First Dinosaur Tracks

The first Dinosaur tracks in North America were discovered in the Connecticut River Valley of Massachusetts.

The first dinosaur tracks in recorded history were discovered by a young farm boy by the name of Pliny Moody1. At about age 12, he was plowing a field near Moody Corner, South Hadley, Massachusetts when he discovered a slab of rock with stone tracks on it. It is said that he then took the slab of tracks home and installed it as a door step at the family home. A few years later, about the time Pliny Moody went off to school, the tracks were bought by Dr. Elihu Dwight of South Hadley, Massachusetts. Dr. Elihu Dwight2 was the first person in recorded history to purchase a dinosaur track. While in the possession of these two men, they obtained the name “the tracks of Noah’s raven” because the biblical Noah, when he was on the ark, released a raven that never returned. It was believed that the raven landed in South Hadley, Massachusetts and left it’s tracks in the mud which later turned to stone. After obtaining the tracks, Dr. Dwight had the tracks in his possession for about 30 years. About 1839 they where obtained by Professor Edward Hitchcock for Amherst College. The slab of tracks is known as 16/2 in the Amherst College collection.

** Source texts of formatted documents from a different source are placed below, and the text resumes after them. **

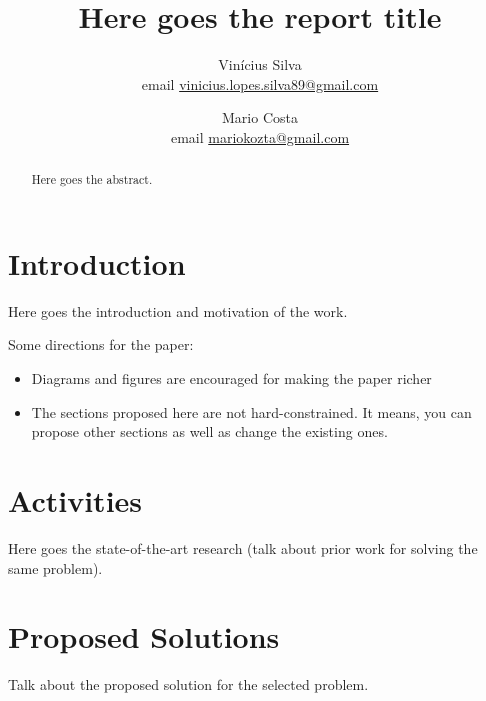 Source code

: \documentclass[10pt,twocolumn,letterpaper]{article}
\begin{document}
\title{Here goes the report title}
\author{Vin\'{i}cius Silva \\ email         \href{vinicius.lopes.silva89@gmail.com}{vinicius.lopes.silva89@gmail.com} 
\\ \and
Mario Costa \\ email \href{mariokozta@gmail.com}{mariokozta@gmail.com}
}

\maketitle
\begin{abstract}
Here goes the abstract. 
\end{abstract}

\section{Introduction}
Here goes the introduction and motivation of the work.

Some directions for the paper:

\begin{itemize}
	\item Diagrams and figures are encouraged for making the paper richer
	\item The sections proposed here are not hard-constrained. It means, you 
	can propose other sections as well as change the existing ones. 
\end{itemize}

\section{Activities}
Here goes the state-of-the-art research (talk about prior work for solving the same problem). 

\section{Proposed Solutions}
Talk about the proposed solution for the selected problem. 

\end{document}
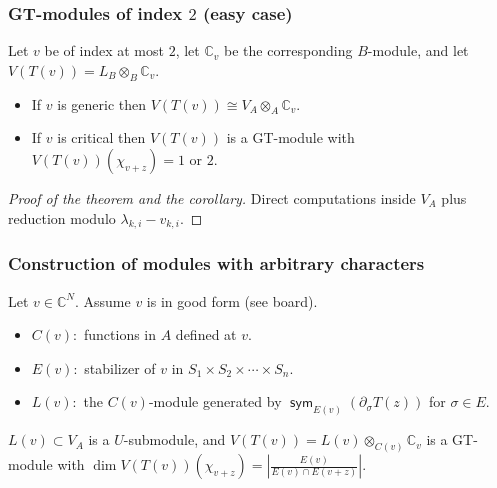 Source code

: \documentclass[smaller,usepdftitle=false]{beamer}
\newcommand\CC{\mathbb C}
\newcommand\ot{\otimes}
\DeclareMathOperator\sym{\mathsf{sym}}
\begin{document}
\begin{frame}
\frametitle{GT-modules of index $2$ (easy case)}
\begin{Corollary}
Let $v$ be of index at most $2$, let $\CC_v$ be the 
corresponding $B$-module, and let $V(T(v)) = L_B \ot_B \CC_v$.
\begin{itemize}
\item If $v$ is generic then $V(T(v)) \cong V_A \ot_A \CC_v$.

\item If $v$ is critical then $V(T(v))$ is a GT-module with 
$V(T(v))(\chi_{v+z}) = 1$ or $2$. 
\end{itemize}
\end{Corollary}

\begin{proof}[Proof of the theorem and the corollary]
Direct computations inside $V_A$ plus reduction modulo $\lambda_{k,i} - 
v_{k,i}$.
\end{proof}

\end{frame}

\begin{frame}
\frametitle{Construction of modules with arbitrary characters}
Let $v \in \CC^N$. Assume $v$ is in good form (see board).

\begin{itemize}
\item $C(v):$ functions in $A$ defined at $v$.

\item $E(v):$ stabilizer of $v$ in $S_1 \times S_2 \times \cdots \times S_n$.

\item $L(v):$ the $C(v)$-module generated by $\sym_{E(v)} (\partial_\sigma 
T(z))$ for $\sigma \in E$.
\end{itemize}
\pause

\begin{Theorem}[Ramírez, Z' - '17]
$L(v) \subset V_A$ is a $U$-submodule, and $V(T(v)) = L(v) \ot_{C(v)} \CC_v$ 
is a GT-module with $\dim V(T(v))(\chi_{v+z}) = |\frac{E(v)}{E(v) \cap 
E(v+z)}|$.
\end{Theorem}
\end{frame}
\end{document}
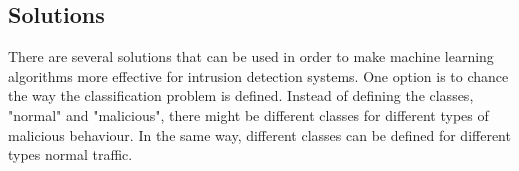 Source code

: \subsection{Solutions}
There are several solutions that can be used in order to make machine learning algorithms more effective for intrusion detection systems. One option is to chance the way the classification problem is defined. Instead of defining the classes, "normal" and "malicious", there might be different classes for different types of malicious behaviour. In the same way, different classes can be defined for different types normal traffic.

However, the first dinosaur tracks in North America, that came to the attention of scientists, were noticed in Greenfield, Massachusetts in 1835. They were quarried by Dexter Marsh3 at his stone quarry near Turners Falls, Massachusetts in order to be used as flag stones in the streets of Greenfield, Massachusetts . The tracks were noticed by several Greenfield residents before coming to the attention of a Greenfield physician by the name of Dr. James Deane4. Dr. Deane is credited as the first person to recognize the scientific significance of the tracks and he began to study them. He also contacted Professor Edward Hitchcock of Amherst College that same year to make him aware of the stone tracks. After a short delay, Professor Hitchcock came to see them and he also recognized their significance. The people who first noticed the Greenfield tracks called them “turkey tracks” because they looked a lot like the tracks of a turkey. Eventually these tracks where obtained by Professor Hitchcock for Amherst College. They are known as specimens 18/1 and 18/2 in the Amherst College collection .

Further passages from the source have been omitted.